▸ **Directions**: What are the lines below, starting at the line containing "- Öffnen sie" and ending at the line containing "of these values."? Write them out exactly, ends included, without pictures.

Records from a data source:
*** Begin section ***

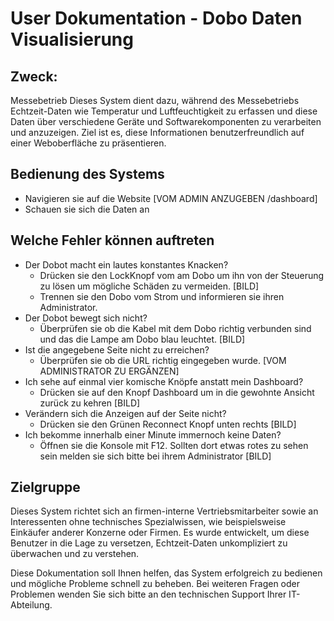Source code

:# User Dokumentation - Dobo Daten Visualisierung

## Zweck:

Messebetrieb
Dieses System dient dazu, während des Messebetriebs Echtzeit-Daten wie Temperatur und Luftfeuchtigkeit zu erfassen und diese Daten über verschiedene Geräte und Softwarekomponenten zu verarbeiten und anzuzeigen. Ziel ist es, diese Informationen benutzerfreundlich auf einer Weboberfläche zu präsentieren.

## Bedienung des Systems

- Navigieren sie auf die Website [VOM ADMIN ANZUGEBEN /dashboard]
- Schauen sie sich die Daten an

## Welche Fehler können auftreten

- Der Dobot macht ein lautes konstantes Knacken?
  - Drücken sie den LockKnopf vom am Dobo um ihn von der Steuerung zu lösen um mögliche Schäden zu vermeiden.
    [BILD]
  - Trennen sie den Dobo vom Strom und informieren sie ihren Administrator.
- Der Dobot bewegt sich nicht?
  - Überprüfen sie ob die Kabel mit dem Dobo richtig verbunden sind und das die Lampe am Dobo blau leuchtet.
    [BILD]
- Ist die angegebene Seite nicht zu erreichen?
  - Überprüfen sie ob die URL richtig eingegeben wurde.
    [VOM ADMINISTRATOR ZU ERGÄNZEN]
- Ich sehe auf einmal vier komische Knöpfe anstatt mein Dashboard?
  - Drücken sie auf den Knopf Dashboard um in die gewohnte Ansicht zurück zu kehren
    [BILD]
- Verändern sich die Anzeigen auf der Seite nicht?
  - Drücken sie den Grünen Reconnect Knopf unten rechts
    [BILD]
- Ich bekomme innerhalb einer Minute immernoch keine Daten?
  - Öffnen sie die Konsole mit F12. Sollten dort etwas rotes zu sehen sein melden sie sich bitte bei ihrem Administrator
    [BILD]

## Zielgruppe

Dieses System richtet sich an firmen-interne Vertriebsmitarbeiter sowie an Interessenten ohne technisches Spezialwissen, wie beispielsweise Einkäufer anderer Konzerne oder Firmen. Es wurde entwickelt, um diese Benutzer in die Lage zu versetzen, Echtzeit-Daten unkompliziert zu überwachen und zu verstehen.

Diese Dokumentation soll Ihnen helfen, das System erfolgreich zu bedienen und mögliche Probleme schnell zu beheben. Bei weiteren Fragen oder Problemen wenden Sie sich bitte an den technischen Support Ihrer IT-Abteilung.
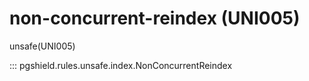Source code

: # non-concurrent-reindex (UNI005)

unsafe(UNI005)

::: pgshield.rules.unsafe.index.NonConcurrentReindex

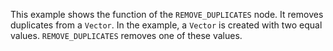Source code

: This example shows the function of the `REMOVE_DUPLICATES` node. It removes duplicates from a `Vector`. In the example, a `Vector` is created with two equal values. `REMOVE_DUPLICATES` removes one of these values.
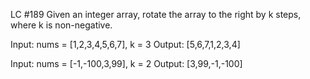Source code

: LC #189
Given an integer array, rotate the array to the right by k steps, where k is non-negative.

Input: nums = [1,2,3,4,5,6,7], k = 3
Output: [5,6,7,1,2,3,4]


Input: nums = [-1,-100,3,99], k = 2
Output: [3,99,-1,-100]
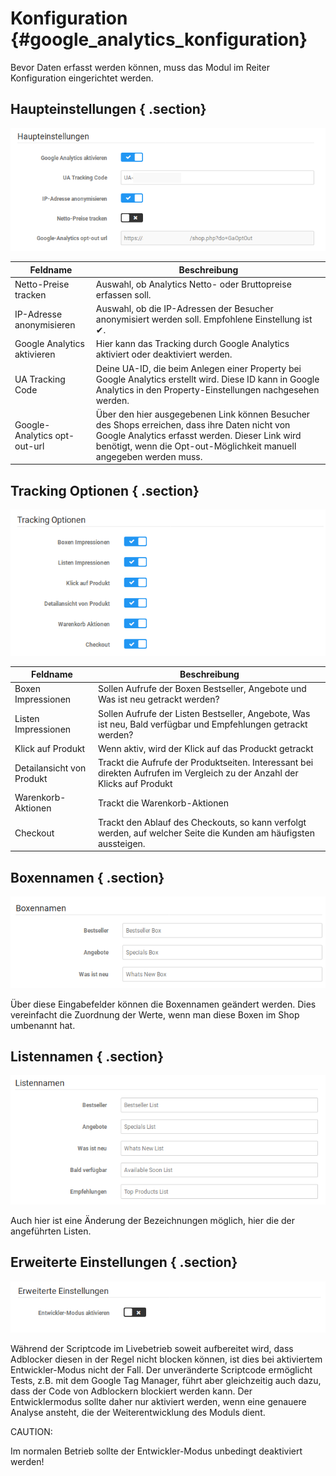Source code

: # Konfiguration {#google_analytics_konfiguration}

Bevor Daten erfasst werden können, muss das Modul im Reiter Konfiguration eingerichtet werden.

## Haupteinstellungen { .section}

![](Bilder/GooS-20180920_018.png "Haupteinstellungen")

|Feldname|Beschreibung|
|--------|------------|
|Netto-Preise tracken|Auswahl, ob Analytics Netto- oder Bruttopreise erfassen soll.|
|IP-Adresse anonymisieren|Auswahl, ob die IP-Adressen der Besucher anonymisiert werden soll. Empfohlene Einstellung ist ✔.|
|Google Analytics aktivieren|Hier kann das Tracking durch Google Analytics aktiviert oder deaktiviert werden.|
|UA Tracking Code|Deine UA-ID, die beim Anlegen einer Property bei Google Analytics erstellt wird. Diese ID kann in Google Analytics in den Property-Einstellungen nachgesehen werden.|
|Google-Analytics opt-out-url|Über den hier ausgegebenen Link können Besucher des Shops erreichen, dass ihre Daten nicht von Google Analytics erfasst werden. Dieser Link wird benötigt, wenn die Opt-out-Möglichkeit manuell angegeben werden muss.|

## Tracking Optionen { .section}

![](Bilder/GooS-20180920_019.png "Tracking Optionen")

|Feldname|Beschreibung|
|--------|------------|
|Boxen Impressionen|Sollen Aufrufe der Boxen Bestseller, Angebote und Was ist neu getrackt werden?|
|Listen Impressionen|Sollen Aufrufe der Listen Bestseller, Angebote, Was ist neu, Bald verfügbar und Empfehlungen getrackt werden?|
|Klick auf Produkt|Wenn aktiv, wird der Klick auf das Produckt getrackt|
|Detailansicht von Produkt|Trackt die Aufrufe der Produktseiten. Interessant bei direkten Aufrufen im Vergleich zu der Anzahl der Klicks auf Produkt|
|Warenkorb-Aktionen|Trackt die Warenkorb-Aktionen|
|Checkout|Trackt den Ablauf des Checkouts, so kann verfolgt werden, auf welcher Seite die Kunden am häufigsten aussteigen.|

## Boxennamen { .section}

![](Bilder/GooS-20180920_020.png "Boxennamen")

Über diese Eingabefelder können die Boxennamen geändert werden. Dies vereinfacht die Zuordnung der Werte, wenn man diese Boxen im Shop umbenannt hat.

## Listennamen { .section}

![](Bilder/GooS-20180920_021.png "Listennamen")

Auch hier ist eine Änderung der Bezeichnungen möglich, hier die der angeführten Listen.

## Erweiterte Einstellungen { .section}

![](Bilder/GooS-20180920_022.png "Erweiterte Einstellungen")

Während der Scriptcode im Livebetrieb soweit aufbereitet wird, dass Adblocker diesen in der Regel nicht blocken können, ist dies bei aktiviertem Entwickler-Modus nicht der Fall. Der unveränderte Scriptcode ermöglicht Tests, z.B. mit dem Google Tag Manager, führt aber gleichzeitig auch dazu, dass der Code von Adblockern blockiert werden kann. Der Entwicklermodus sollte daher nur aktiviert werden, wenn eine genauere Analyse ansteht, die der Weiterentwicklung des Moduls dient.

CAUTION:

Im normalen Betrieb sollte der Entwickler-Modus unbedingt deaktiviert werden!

*** End section ***
*** Begin section ***

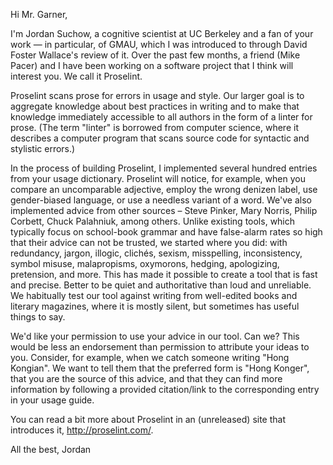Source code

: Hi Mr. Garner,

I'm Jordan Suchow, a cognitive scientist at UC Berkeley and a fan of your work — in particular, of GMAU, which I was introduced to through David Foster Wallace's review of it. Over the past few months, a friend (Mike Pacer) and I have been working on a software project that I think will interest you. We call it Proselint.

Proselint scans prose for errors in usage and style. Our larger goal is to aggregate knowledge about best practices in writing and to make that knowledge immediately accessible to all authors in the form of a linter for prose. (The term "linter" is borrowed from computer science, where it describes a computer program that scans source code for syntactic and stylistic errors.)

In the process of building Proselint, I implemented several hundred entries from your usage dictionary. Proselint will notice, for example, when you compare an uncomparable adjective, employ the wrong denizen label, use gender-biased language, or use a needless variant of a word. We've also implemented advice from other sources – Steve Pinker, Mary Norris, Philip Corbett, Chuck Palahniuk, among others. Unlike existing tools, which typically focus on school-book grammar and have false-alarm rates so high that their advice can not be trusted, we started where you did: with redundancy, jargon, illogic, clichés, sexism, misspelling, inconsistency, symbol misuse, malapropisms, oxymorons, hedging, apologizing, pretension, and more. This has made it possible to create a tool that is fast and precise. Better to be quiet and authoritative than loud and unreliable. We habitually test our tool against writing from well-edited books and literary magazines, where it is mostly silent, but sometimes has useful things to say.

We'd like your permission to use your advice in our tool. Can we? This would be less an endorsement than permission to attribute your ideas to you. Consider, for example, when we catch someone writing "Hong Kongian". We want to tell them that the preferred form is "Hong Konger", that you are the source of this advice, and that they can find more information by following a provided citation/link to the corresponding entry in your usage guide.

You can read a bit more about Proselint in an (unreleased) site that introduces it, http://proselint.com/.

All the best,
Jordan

*** End section ***
*** Begin section ***

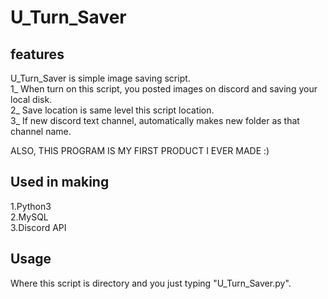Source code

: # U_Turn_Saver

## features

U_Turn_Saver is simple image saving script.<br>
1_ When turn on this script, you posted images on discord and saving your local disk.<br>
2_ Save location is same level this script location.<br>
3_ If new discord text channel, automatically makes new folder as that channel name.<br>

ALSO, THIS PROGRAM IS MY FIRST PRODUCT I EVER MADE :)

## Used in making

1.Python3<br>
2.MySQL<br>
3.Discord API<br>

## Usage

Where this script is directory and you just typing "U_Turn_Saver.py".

*** End section ***

▸ **Exercise answer**:
  - Öffnen sie die Konsole mit F12. Sollten dort etwas rotes zu sehen sein melden sie sich bitte bei ihrem Administrator
    [BILD]

## Zielgruppe

Dieses System richtet sich an firmen-interne Vertriebsmitarbeiter sowie an Interessenten ohne technisches Spezialwissen, wie beispielsweise Einkäufer anderer Konzerne oder Firmen. Es wurde entwickelt, um diese Benutzer in die Lage zu versetzen, Echtzeit-Daten unkompliziert zu überwachen und zu verstehen.

Diese Dokumentation soll Ihnen helfen, das System erfolgreich zu bedienen und mögliche Probleme schnell zu beheben. Bei weiteren Fragen oder Problemen wenden Sie sich bitte an den technischen Support Ihrer IT-Abteilung.
Source code

: # non-concurrent-reindex (UNI005)

unsafe(UNI005)

::: pgshield.rules.unsafe.index.NonConcurrentReindex

Source code

: This example shows the function of the `REMOVE_DUPLICATES` node. It removes duplicates from a `Vector`. In the example, a `Vector` is created with two equal values. `REMOVE_DUPLICATES` removes one of these values.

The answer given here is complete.